_TASK REQUIREMENTS:_ Go through the data below and return each line where the string "caption" appears.
╭─ DATA EXTRACT
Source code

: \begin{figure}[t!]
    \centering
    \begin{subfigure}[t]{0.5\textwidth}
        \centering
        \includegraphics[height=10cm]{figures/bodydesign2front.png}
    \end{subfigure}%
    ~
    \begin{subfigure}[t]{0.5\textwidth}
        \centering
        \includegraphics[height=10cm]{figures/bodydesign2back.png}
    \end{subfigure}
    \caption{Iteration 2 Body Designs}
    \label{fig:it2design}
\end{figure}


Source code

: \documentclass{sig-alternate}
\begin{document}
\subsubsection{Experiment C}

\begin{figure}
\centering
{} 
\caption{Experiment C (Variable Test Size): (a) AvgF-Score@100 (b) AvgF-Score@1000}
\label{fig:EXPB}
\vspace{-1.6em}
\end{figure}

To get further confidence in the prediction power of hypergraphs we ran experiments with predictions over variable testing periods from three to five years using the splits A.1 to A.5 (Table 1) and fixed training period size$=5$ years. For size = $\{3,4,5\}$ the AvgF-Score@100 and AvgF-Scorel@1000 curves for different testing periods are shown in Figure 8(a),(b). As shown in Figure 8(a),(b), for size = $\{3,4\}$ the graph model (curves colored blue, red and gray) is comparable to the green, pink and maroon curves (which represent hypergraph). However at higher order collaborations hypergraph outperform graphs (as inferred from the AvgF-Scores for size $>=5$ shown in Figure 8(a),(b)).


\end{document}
╰─
╭─ DATA EXTRACT
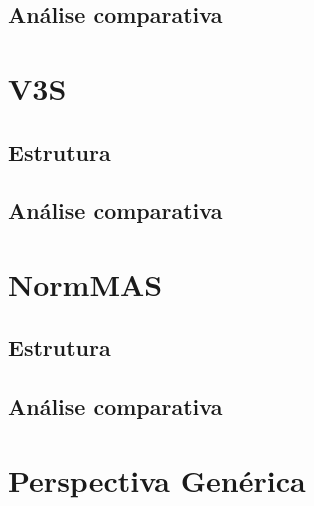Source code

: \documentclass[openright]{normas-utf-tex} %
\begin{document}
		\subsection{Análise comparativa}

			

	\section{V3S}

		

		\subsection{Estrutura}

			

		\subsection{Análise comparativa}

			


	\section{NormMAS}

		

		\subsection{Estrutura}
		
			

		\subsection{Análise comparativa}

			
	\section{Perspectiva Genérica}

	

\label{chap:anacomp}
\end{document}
╰─
_RESULT OF THE TASK:_
    \caption{Iteration 2 Body Designs}
\caption{Experiment C (Variable Test Size): (a) AvgF-Score@100 (b) AvgF-Score@1000}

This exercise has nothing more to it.